[[ DATASET RECORDS open ]]

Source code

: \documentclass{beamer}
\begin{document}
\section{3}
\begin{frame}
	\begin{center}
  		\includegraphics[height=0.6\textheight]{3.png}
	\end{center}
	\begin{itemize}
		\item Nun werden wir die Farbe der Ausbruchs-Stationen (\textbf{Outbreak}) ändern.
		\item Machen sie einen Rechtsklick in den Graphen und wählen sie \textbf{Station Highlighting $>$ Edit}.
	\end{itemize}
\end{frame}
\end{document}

[[ DATASET RECORDS closed ]]
[[ DATASET RECORDS open ]]

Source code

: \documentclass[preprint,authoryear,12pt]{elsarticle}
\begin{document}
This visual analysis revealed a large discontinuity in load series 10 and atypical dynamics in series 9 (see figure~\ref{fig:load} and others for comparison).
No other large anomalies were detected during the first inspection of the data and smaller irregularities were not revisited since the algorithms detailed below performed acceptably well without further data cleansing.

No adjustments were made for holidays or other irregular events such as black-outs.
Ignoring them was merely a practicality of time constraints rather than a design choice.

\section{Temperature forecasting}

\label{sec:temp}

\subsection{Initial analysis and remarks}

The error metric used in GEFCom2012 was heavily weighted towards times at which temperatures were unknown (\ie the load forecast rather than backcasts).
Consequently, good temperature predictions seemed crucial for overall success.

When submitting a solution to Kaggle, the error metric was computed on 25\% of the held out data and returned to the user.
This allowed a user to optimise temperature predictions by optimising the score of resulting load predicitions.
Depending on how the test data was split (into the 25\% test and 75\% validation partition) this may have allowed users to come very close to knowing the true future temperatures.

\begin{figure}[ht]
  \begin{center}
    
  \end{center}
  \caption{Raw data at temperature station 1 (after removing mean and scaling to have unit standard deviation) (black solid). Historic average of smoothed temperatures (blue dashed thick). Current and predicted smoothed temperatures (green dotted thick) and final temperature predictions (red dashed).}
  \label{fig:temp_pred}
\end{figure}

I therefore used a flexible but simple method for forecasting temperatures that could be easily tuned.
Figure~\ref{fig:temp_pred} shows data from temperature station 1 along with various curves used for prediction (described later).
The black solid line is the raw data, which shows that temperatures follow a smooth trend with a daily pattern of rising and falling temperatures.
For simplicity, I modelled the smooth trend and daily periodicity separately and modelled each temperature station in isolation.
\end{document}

[[ DATASET RECORDS closed ]]

WORK ORDER:
The lines above, starting at the one with "No adjustments were" and ending at the one with "When submitting a", are the only ones to return, exactly as written.

SOLUTION TO THIS EXERCISE:
No adjustments were made for holidays or other irregular events such as black-outs.
Ignoring them was merely a practicality of time constraints rather than a design choice.

\section{Temperature forecasting}

\label{sec:temp}

\subsection{Initial analysis and remarks}

The error metric used in GEFCom2012 was heavily weighted towards times at which temperatures were unknown (\ie the load forecast rather than backcasts).
Consequently, good temperature predictions seemed crucial for overall success.

When submitting a solution to Kaggle, the error metric was computed on 25\% of the held out data and returned to the user.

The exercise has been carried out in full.